O grande truque do filme em se tornar uma história magnifica Ly apresenta ao espectador mais de uma dúzia de personagens totalmente considerados, sem comprometer a velocidade vertiginosa da abertura da glândula adrenal, e eu não pude deixar de pensar em Cidade de Deus, o drama brasileiro que é considerado um dos melhores filmes deste século. 

O filme de Ly chega próximo da visão pesada e sombria que Fernando Meirelles impôs em seu clássico filme, a revolta de Issa nos traz à tona um novo Zé Pequeno, mesmo que com uma personalidade diferente, o garoto é mais calado, frio e calculista, mas a maldade enraizada no olhar é igual, é forte, ele é brutalmente mal com aqueles “miseráveis” que foram maus com ele e a ajuda de outras crianças e adolescentes do bairro mostra que “o povo unido, jamais será vencido”.

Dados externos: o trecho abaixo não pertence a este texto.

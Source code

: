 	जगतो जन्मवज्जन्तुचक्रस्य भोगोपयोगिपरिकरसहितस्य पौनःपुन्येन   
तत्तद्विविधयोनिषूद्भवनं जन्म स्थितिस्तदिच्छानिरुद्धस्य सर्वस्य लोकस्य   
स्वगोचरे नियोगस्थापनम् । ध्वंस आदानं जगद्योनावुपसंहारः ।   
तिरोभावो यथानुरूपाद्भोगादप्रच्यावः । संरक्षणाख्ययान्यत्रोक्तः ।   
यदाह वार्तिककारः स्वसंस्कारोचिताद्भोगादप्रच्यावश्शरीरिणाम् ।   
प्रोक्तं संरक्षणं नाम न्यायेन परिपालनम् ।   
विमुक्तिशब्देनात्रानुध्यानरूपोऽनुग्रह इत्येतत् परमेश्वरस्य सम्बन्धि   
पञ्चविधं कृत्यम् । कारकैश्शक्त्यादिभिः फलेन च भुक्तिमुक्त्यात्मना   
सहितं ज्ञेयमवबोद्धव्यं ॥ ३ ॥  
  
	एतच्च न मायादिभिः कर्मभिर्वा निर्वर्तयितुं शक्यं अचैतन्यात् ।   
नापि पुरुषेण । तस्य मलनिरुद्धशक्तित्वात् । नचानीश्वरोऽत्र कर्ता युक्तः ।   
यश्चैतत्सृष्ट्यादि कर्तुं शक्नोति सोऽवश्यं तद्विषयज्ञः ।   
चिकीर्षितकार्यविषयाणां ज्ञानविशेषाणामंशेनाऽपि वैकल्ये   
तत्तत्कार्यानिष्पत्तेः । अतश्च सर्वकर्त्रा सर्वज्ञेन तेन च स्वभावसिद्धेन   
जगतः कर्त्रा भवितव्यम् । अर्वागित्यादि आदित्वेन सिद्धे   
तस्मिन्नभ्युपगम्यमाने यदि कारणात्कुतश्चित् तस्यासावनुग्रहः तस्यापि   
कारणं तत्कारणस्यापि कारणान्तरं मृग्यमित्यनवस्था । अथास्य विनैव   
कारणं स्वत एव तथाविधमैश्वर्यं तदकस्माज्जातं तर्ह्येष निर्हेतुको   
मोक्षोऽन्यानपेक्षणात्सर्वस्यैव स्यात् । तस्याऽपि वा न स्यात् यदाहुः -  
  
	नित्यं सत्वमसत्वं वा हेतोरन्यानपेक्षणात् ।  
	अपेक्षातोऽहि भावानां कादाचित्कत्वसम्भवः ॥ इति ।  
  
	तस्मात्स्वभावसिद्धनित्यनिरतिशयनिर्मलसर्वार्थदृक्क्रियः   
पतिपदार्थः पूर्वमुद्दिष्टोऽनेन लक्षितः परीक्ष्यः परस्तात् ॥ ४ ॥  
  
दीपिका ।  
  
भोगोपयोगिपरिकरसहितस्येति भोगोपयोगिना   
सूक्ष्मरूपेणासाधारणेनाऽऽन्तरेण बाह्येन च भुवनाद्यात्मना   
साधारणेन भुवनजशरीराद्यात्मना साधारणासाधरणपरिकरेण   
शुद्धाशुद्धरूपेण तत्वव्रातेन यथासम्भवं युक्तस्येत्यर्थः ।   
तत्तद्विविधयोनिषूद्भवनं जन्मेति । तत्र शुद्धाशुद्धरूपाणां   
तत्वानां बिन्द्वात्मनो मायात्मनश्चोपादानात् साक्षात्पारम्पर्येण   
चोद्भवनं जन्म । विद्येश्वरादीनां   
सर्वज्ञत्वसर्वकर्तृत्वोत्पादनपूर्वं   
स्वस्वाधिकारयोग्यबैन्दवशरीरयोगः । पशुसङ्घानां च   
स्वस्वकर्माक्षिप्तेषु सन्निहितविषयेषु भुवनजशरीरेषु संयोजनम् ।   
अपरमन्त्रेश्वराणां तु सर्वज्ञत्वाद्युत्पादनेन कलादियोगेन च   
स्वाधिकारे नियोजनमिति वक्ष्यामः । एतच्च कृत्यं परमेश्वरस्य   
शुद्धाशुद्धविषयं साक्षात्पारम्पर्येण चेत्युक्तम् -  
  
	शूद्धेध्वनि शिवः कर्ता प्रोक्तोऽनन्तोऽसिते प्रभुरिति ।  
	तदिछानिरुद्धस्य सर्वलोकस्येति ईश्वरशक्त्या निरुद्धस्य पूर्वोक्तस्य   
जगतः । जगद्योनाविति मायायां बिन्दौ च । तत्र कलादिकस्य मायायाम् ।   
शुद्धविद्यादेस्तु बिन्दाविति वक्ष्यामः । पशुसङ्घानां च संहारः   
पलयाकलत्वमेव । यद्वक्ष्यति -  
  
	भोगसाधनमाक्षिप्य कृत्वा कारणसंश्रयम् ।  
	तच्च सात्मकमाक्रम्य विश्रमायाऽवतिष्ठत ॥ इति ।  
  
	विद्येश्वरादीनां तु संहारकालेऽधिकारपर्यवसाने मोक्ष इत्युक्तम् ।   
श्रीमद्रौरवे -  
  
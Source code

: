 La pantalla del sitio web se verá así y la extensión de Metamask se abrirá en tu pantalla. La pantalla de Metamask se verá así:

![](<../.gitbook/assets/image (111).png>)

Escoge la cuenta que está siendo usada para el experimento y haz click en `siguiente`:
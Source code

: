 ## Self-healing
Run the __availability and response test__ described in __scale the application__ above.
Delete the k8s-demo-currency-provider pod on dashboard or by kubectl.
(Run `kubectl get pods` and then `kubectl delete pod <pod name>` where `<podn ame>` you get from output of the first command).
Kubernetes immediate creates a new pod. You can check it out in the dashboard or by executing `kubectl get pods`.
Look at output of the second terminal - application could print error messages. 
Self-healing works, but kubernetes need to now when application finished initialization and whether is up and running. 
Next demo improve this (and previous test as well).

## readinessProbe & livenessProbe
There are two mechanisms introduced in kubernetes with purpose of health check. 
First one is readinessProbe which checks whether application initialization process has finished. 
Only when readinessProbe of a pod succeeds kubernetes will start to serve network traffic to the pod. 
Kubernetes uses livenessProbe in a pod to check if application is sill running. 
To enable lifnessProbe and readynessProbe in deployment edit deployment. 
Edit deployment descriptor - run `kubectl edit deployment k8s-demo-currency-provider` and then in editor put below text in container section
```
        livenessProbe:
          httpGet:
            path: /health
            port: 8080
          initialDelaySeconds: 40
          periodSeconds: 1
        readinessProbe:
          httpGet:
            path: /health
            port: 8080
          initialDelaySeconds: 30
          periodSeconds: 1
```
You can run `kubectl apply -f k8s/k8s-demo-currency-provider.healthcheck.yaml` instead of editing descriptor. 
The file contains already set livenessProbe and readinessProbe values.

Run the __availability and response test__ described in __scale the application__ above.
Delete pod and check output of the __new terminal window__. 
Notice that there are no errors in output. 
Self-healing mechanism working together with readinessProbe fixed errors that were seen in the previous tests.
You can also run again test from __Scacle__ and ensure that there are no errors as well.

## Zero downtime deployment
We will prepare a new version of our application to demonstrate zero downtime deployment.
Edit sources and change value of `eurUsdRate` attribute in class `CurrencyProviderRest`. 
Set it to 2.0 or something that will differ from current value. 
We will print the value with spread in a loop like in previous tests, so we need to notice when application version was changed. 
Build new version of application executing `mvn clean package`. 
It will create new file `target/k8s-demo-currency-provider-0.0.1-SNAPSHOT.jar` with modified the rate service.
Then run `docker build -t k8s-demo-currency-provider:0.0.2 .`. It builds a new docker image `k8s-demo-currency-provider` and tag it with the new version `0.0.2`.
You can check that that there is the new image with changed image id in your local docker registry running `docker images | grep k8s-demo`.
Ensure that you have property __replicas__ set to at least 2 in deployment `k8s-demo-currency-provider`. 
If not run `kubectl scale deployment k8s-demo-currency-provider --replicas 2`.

No final, quase sem saída, o filme termina no clímax moral entre Stephane e Issa, o quer que o garoto e o policial tenham feito não irá reverter o caos que ambos são cúmplices, a partir daquela cena ambos serão outras pessoas, ambos serão seres humanos miseráveis nos quais como Victor Hugo disse:

A sua suprema agonia foi o desaparecimento da certeza e sentiu-se desenraizado… Ah, que coisa assustadora! O homem determinado, já sem conhecer o seu caminho e a recuar!